- Source data
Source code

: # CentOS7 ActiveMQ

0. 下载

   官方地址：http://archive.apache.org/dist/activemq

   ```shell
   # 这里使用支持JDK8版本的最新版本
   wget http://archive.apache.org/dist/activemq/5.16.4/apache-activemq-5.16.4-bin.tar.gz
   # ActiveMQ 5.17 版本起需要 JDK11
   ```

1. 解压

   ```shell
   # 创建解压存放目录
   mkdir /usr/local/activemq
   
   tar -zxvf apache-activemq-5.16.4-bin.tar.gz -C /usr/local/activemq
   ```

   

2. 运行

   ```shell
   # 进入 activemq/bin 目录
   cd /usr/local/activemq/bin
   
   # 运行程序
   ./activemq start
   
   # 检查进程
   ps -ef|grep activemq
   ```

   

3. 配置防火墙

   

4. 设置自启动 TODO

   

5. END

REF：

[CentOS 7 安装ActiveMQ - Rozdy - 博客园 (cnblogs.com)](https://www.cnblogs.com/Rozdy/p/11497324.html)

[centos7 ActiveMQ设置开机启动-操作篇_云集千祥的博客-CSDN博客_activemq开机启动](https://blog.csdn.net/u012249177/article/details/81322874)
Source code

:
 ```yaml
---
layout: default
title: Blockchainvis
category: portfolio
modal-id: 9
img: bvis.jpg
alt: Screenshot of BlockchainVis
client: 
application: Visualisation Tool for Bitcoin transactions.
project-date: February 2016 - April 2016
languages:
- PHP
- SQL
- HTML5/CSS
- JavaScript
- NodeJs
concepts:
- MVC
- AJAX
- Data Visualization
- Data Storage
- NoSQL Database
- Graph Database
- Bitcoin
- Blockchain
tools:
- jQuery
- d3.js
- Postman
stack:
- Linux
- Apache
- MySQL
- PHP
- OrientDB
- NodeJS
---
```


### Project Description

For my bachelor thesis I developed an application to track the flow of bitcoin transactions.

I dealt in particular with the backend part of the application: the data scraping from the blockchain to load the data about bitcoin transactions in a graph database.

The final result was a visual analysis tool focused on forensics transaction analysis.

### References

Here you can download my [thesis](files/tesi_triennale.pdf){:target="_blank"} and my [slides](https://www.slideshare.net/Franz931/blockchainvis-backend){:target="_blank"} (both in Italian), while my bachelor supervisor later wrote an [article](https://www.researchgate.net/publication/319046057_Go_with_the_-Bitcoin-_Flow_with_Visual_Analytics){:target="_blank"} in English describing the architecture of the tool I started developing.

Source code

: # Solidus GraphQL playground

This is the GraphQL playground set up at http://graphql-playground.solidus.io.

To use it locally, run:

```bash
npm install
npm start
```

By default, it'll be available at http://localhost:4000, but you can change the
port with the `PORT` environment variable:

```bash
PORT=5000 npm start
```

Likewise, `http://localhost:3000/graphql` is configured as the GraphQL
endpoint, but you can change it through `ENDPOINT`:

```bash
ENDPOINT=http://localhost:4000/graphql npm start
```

- About this exercise
All of the listing above should be restated word for word.

- Exercise result
Source code

: # CentOS7 ActiveMQ

0. 下载

   官方地址：http://archive.apache.org/dist/activemq

   ```shell
   # 这里使用支持JDK8版本的最新版本
   wget http://archive.apache.org/dist/activemq/5.16.4/apache-activemq-5.16.4-bin.tar.gz
   # ActiveMQ 5.17 版本起需要 JDK11
   ```

1. 解压

   ```shell
   # 创建解压存放目录
   mkdir /usr/local/activemq
   
   tar -zxvf apache-activemq-5.16.4-bin.tar.gz -C /usr/local/activemq
   ```

   

2. 运行

   ```shell
   # 进入 activemq/bin 目录
   cd /usr/local/activemq/bin
   
   # 运行程序
   ./activemq start
   
   # 检查进程
   ps -ef|grep activemq
   ```

   

3. 配置防火墙

   

4. 设置自启动 TODO

   

5. END

REF：

[CentOS 7 安装ActiveMQ - Rozdy - 博客园 (cnblogs.com)](https://www.cnblogs.com/Rozdy/p/11497324.html)

[centos7 ActiveMQ设置开机启动-操作篇_云集千祥的博客-CSDN博客_activemq开机启动](https://blog.csdn.net/u012249177/article/details/81322874)
Source code

:
 ```yaml
---
layout: default
title: Blockchainvis
category: portfolio
modal-id: 9
img: bvis.jpg
alt: Screenshot of BlockchainVis
client: 
application: Visualisation Tool for Bitcoin transactions.
project-date: February 2016 - April 2016
languages:
- PHP
- SQL
- HTML5/CSS
- JavaScript
- NodeJs
concepts:
- MVC
- AJAX
- Data Visualization
- Data Storage
- NoSQL Database
- Graph Database
- Bitcoin
- Blockchain
tools:
- jQuery
- d3.js
- Postman
stack:
- Linux
- Apache
- MySQL
- PHP
- OrientDB
- NodeJS
---
```


### Project Description

For my bachelor thesis I developed an application to track the flow of bitcoin transactions.

I dealt in particular with the backend part of the application: the data scraping from the blockchain to load the data about bitcoin transactions in a graph database.

The final result was a visual analysis tool focused on forensics transaction analysis.

### References

Here you can download my [thesis](files/tesi_triennale.pdf){:target="_blank"} and my [slides](https://www.slideshare.net/Franz931/blockchainvis-backend){:target="_blank"} (both in Italian), while my bachelor supervisor later wrote an [article](https://www.researchgate.net/publication/319046057_Go_with_the_-Bitcoin-_Flow_with_Visual_Analytics){:target="_blank"} in English describing the architecture of the tool I started developing.

Source code

: # Solidus GraphQL playground

This is the GraphQL playground set up at http://graphql-playground.solidus.io.

To use it locally, run:

```bash
npm install
npm start
```

By default, it'll be available at http://localhost:4000, but you can change the
port with the `PORT` environment variable:

```bash
PORT=5000 npm start
```

Likewise, `http://localhost:3000/graphql` is configured as the GraphQL
endpoint, but you can change it through `ENDPOINT`:

```bash
ENDPOINT=http://localhost:4000/graphql npm start
```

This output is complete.